Zekria Ibrahimi (born in 1959) is defined by his schizophrenia. It first hit him long ago, in his late teens. He is fifty three years old now, grey and frail, almost a pensioner, with all the aches and injuries of age, incontinent and impotent, lame and with constant tinnitus, and he does not always want to remember how, as an adolescent in the late 1970’s, he suddenly became afraid of everything surrounding him, and, worst of all, of himself. He would run around the countryside and knock at the doors of strangers because he feared the apocalypse was pursuing him … He would pick up rubbish outside in alleys and streets and hoard it in his not very palatial lodgings … He was always wandering away from home, searching for … what would never be found again … the straight route, the level way … He was a tramp, freezing during the nights in public toilets where he had various unsavoury insects as company on the cold concrete …

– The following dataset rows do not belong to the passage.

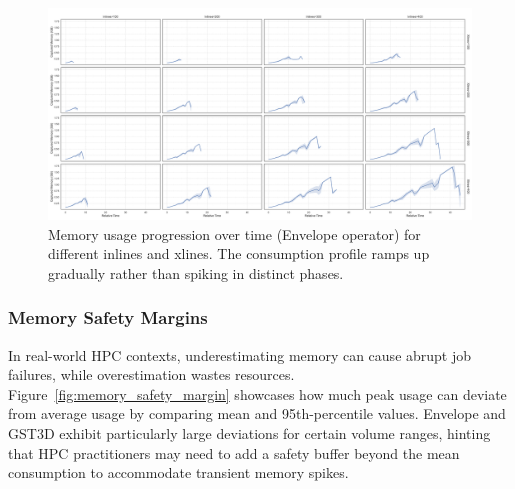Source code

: \begin{figure}[htbp]
    \centering
    \includegraphics[width=\textwidth]{assets/images/05/inline_xline_memory_usage_progression_envelope}
    \caption{Memory usage progression over time (Envelope operator) for different inlines and xlines.
    The consumption profile ramps up gradually rather than spiking in distinct phases.
    \label{fig:inline_xline_memory_usage_progression_envelope}
    }
\end{figure}

\subsubsection{Memory Safety Margins}
\label{subsec:memory-safety-margins}

In real-world \ac{HPC} contexts, underestimating memory can cause abrupt job failures, while overestimation wastes resources.
Figure~\ref{fig:memory_safety_margin} showcases how much peak usage can deviate from average usage by comparing mean and 95th-percentile values.
Envelope and \ac{GST3D} exhibit particularly large deviations for certain volume ranges, hinting that HPC practitioners may need to add a safety buffer beyond the mean consumption to accommodate transient memory spikes.


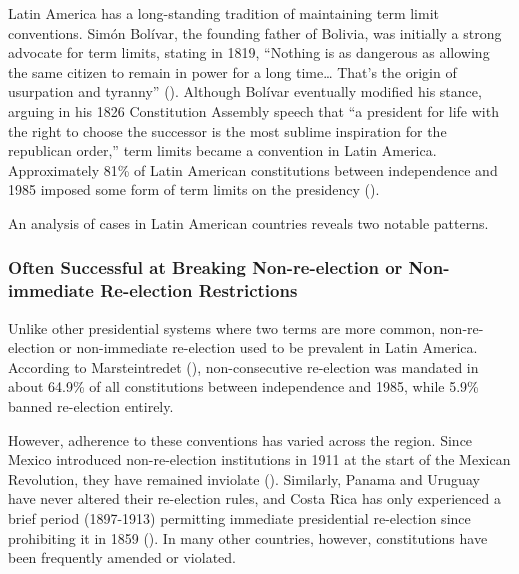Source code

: \documentclass[
  12pt,
]{report}
\begin{document}
Latin America has a long-standing tradition of maintaining term limit
conventions. Simón Bolívar, the founding father of Bolivia, was
initially a strong advocate for term limits, stating in 1819, ``Nothing
is as dangerous as allowing the same citizen to remain in power for a
long time\ldots{} That's the origin of usurpation and tyranny''
(). Although
Bolívar eventually modified his stance, arguing in his 1826 Constitution
Assembly speech that ``a president for life with the right to choose the
successor is the most sublime inspiration for the republican order,''
term limits became a convention in Latin America. Approximately 81\% of
Latin American constitutions between independence and 1985 imposed some
form of term limits on the presidency
().

An analysis of cases in Latin American countries reveals two notable
patterns.

\subsubsection*{Often Successful at Breaking Non-re-election or
Non-immediate Re-election
Restrictions}\label{often-successful-at-breaking-non-re-election-or-non-immediate-re-election-restrictions}

Unlike other presidential systems where two terms are more common,
non-re-election or non-immediate re-election used to be prevalent in
Latin America. According to Marsteintredet
(), non-consecutive re-election
was mandated in about 64.9\% of all constitutions between independence
and 1985, while 5.9\% banned re-election entirely.

However, adherence to these conventions has varied across the region.
Since Mexico introduced non-re-election institutions in 1911 at the
start of the Mexican Revolution, they have remained inviolate
(). Similarly, Panama and
Uruguay have never altered their re-election rules, and Costa Rica has
only experienced a brief period (1897-1913) permitting immediate
presidential re-election since prohibiting it in 1859
(). In many other
countries, however, constitutions have been frequently amended or
violated.
\end{document}
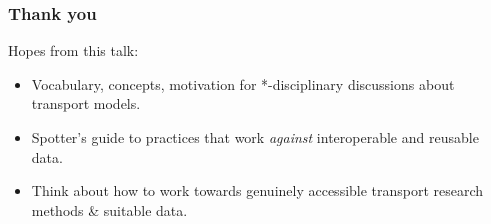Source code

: \documentclass[14pt,aspectratio=169]{beamer}
\begin{document}
\begin{frame}
\frametitle{Thank you}

Hopes from this talk:
\begin{itemize}
  \item Vocabulary, concepts, motivation for *-disciplinary discussions about transport models.
  \item Spotter's guide to practices that work \emph{against} interoperable and reusable data.
  \item Think about how to work towards genuinely accessible transport research methods \& suitable data.
\end{itemize}

\end{frame}
\end{document}
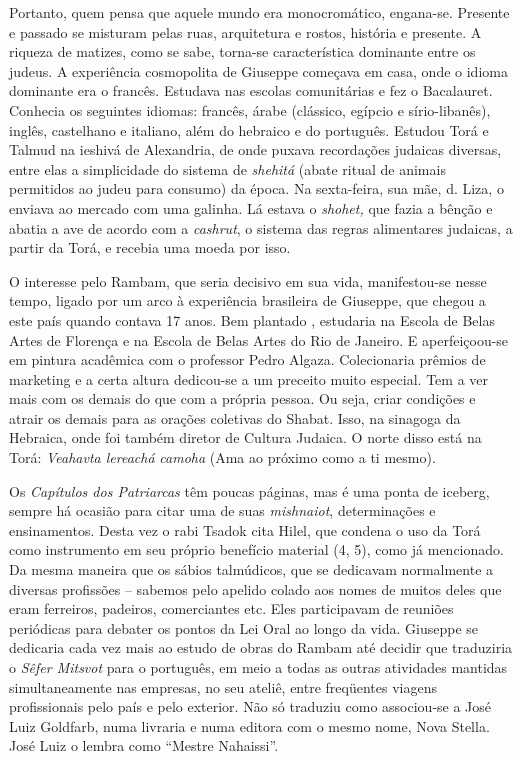 Portanto, quem pensa que aquele mundo era monocromático, engana-se.
Presente e passado se misturam pelas ruas, arquitetura e rostos,
história e presente. A riqueza de matizes, como se sabe, torna-se
característica dominante entre os judeus. A experiência cosmopolita de
Giuseppe começava em casa, onde o idioma dominante era o francês.
Estudava nas escolas comunitárias e fez o Bacalauret. Conhecia os
seguintes idiomas: francês, árabe (clássico, egípcio e sírio-libanês),
inglês, castelhano e italiano, além do hebraico e do português. Estudou
Torá e Talmud na ieshivá de Alexandria, de onde puxava recordações
judaicas diversas, entre elas a simplicidade do sistema de
\emph{shehitá} (abate ritual de animais permitidos ao judeu para
consumo) da época. Na sexta-feira, sua mãe, d. Liza, o enviava ao
mercado com uma galinha. Lá estava o \emph{shohet,} que fazia a bênção e
abatia a ave de acordo com a \emph{cashrut}, o sistema das regras
alimentares judaicas, a partir da Torá, e recebia uma moeda por isso.

O interesse pelo Rambam, que seria decisivo em sua vida, manifestou-se
nesse tempo, ligado por um arco à experiência brasileira de Giuseppe,
que chegou a este país quando contava 17 anos. Bem plantado , estudaria
na Escola de Belas Artes de Florença e na Escola de Belas Artes do Rio
de Janeiro. E aperfeiçoou-se em pintura acadêmica com o professor Pedro
Algaza. Colecionaria prêmios de marketing e a certa altura dedicou-se a
um preceito muito especial. Tem a ver mais com os demais do que com a
própria pessoa. Ou seja, criar condições e atrair os demais para as
orações coletivas do Shabat. Isso, na sinagoga da Hebraica, onde foi
também diretor de Cultura Judaica. O norte disso está na Torá:
\emph{Veahavta lereachá} \emph{camoha} (Ama ao próximo como a ti mesmo).

Os \emph{Capítulos dos Patriarcas} têm poucas páginas, mas é uma ponta
de iceberg, sempre há ocasião para citar uma de suas \emph{mishnaiot},
determinações e ensinamentos. Desta vez o rabi Tsadok cita Hilel, que
condena o uso da Torá como instrumento em seu próprio benefício material
(4, 5), como já mencionado. Da mesma maneira que os sábios talmúdicos,
que se dedicavam normalmente a diversas profissões -- sabemos pelo
apelido colado aos nomes de muitos deles que eram ferreiros, padeiros,
comerciantes etc. Eles participavam de reuniões periódicas para debater
os pontos da Lei Oral ao longo da vida. Giuseppe se dedicaria cada vez
mais ao estudo de obras do Rambam até decidir que traduziria o
\emph{Sêfer Mitsvot} para o português, em meio a todas as outras
atividades mantidas simultaneamente nas empresas, no seu ateliê, entre
freqüentes viagens profissionais pelo país e pelo exterior. Não só
traduziu como associou-se a José Luiz Goldfarb, numa livraria e numa
editora com o mesmo nome, Nova Stella. José Luiz o lembra como ``Mestre
Nahaissi''.

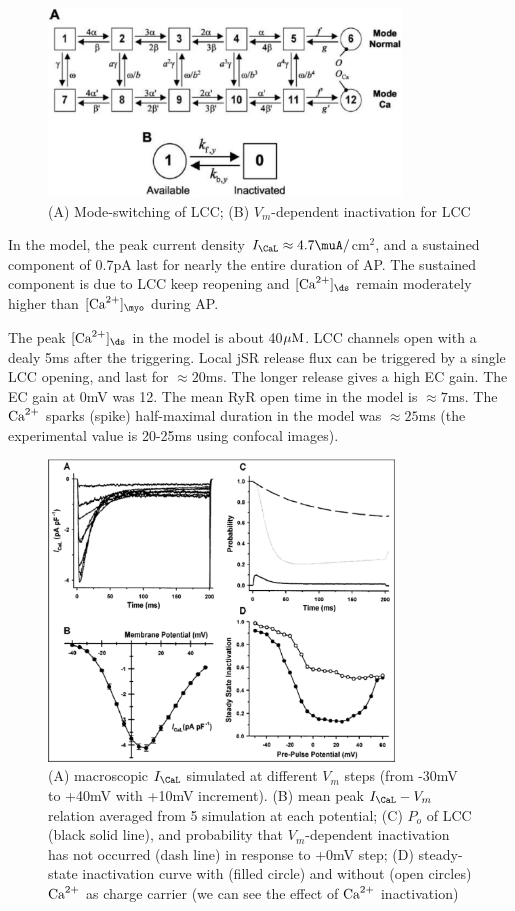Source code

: \begin{figure}[hbt]
  \centerline{\includegraphics[height=5cm,
    angle=0]{./images/Greenstein_LCC.eps}}
  \caption{(A) Mode-switching of LCC; (B) $V_m$-dependent inactivation
    for LCC}
\label{fig:Greenstein_lCC}
\end{figure}

In the model, the peak current density $I_\CaL \approx 4.7 \muA/$cm$^2$, and a
sustained component of 0.7pA last for nearly the entire duration of AP. The
sustained component is due to LCC keep reopening and $[\Ca]_\ds$ remain
moderately higher than $[\Ca]_\myo$ during AP.

The peak $[\Ca]_\ds$ in the model is about 40${\mu\text{M}}$.
LCC channels open with a dealy 5ms after the triggering. Local jSR release flux
can be triggered by a single LCC opening, and last for $\approx 20$ms. The
longer release gives a high EC gain. The EC gain at 0mV was 12. The mean RyR
open time in the model is $\approx 7$ms. The ${\text{Ca}^{2+}}$ sparks (spike) half-maximal
duration in the model was $\approx 25$ms (the experimental value is 20-25ms
using confocal images).

\begin{figure}[hbt]
  \centerline{\includegraphics[height=8cm,
    angle=0]{./images/Greenstein_DHPRcurrent.eps}}
  \caption{ (A) macroscopic $I_\CaL$ simulated at different $V_m$ steps (from
  -30mV to +40mV with +10mV increment). (B) mean peak $I_\CaL-V_m$ relation
  averaged from 5 simulation at each potential; (C) $P_o$ of LCC (black solid
  line), and probability that $V_m$-dependent inactivation has not occurred
  (dash line) in response to +0mV step; (D) steady-state inactivation curve
  with (filled circle) and without (open circles) ${\text{Ca}^{2+}}$ as charge carrier (we
  can see the effect of ${\text{Ca}^{2+}}$ inactivation)}
\label{fig:Greenstein_DHPRcurrent}
\end{figure}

There were years of pain when his schizophrenia became almost his only companion- albeit a sadistic one, punishing him even as he hugged it. Perhaps, to echo both R. D. Laing and Emily Dickinson, it is the entire globe, it is general society, that is truly insane. Schizophrenics simply burrow all too deeply under the surface. They reach the very core of the savage reality in us all. Most varnish over the anarchic truth within through the superficial sham paraded as ‘civilization’. Schizophrenics prefer to be uncomfortably honest barbarians.

Eventually, after much psychotic shouting on Hammersmith Broadway, the hapless Zekria was confined at the Charing Cross unit in the West London Mental Health Trust. Following the unsafe unstable freedom of his schizophrenia, came the restrictions of Section 3. He would not have survived without the multi- racial compassion of the individual doctors and nurses in Charing Cross. Yet the overall SYSTEM remains an ogre of rules and restraints, and the INSTITUTION of psychiatry can be as cold and vicious as in the days of lobotomy and insulin shock.

Now he is elderly, but still he muses about being locked up, drugged up, about how, with schizophrenia, the treatment can be worse than the disease…

Book Extract

Edward:
Hunt the trade unionists, the demonstrators, the whole left- wing gang, Elizabeth! (He sticks
out his chin with a cretin’s pride) For England, we must kill the Reds! (He waves round his
riding crop) Smash the socialists!

Elizabeth:
(With cruel approval, she claps her gloved hands) How you seem so noble, when you lament
the way that false urban liberalism has sought to undermine our jewel of a countryside!

Edward:
And you appear a gem, too. Bessie, dearie, you seem to glimmer in the dusk. You look like
something from a Rajah’s treasure chest. (Edward has become semi- drunk) Kiss me,
Elizabeth! I plead!

Elizabeth:
(An imperious shriek) No! Sex was banned from our marriage after the third child! I have
turned to the Anglican Christ, which forbids all intimacy. According to the Gospels, sex should
be the enemy. Sex has a venomous vigour reminiscent of revolution. It militates against any
conservative calm. It makes us all subject to a pathetic demeaning passion. It relegates us to
the gutter alongside sodden beasts. It destroys dignity!